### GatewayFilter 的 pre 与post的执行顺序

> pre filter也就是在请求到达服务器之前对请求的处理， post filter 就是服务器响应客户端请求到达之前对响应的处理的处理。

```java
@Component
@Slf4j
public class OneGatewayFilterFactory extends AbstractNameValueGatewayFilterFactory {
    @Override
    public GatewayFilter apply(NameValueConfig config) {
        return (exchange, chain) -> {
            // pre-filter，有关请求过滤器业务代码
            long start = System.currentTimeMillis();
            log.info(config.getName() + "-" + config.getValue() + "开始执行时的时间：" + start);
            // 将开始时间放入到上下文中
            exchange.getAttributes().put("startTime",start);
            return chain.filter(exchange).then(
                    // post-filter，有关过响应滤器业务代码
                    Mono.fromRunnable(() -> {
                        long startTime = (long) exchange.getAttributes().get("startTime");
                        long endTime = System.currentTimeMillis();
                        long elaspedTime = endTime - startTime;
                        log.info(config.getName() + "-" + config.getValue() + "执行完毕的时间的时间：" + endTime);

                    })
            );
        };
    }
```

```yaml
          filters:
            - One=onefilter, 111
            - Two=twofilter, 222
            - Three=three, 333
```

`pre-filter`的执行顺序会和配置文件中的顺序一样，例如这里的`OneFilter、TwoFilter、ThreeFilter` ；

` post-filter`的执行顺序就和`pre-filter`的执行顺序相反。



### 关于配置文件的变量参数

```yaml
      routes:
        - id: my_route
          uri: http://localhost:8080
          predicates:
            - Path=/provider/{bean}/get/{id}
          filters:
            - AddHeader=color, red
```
------
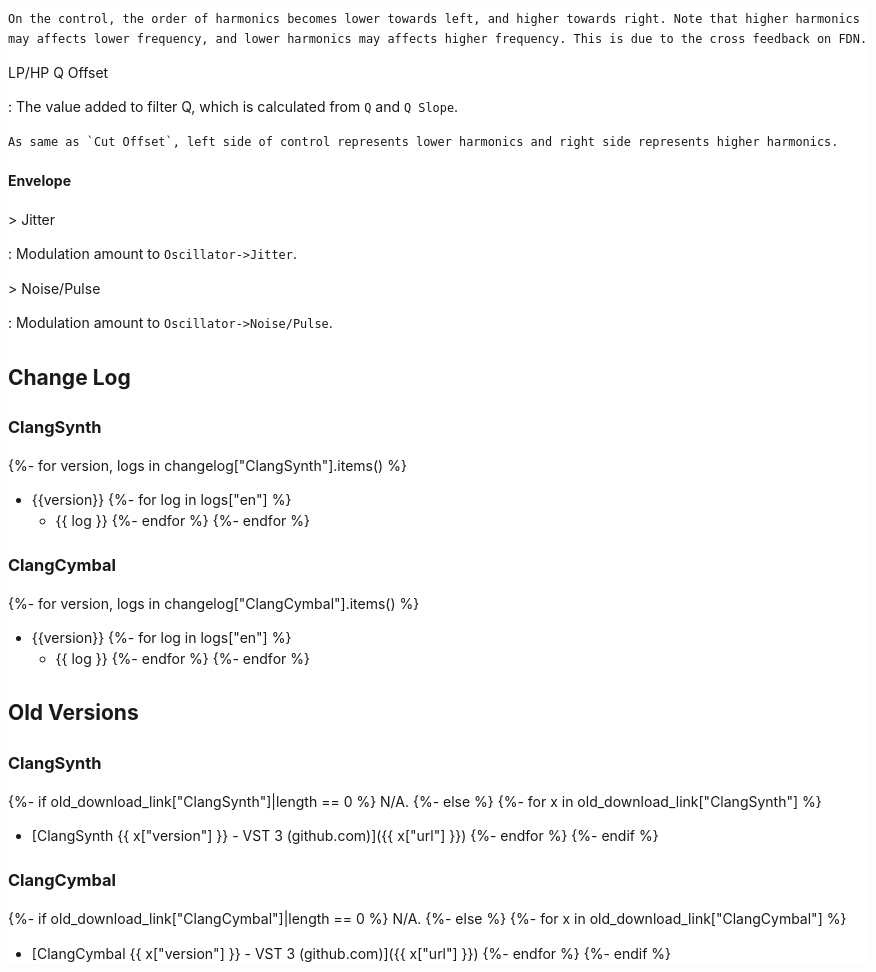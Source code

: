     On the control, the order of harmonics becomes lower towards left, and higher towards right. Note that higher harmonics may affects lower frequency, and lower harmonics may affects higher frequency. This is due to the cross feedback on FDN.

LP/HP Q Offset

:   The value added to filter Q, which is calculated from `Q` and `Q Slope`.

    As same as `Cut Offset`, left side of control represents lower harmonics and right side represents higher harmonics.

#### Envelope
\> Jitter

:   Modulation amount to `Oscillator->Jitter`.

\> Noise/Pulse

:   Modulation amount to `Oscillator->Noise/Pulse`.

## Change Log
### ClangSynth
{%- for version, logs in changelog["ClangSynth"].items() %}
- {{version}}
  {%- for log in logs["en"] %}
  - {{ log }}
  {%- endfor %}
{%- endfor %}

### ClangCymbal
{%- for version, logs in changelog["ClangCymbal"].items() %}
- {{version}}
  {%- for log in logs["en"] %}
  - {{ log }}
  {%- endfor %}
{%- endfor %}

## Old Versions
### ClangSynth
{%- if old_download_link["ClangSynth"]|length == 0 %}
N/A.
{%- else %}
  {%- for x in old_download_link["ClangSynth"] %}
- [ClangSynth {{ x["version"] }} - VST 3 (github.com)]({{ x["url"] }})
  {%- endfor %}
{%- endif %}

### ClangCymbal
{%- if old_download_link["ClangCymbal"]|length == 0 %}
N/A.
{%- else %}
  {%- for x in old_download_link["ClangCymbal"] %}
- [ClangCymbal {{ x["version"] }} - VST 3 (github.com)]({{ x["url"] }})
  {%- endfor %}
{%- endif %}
------
* [ACTIVITY]: Once you have checked the entries above, say how many lines include the word "control", and nothing beyond the number.

* [THE ANSWER]: 2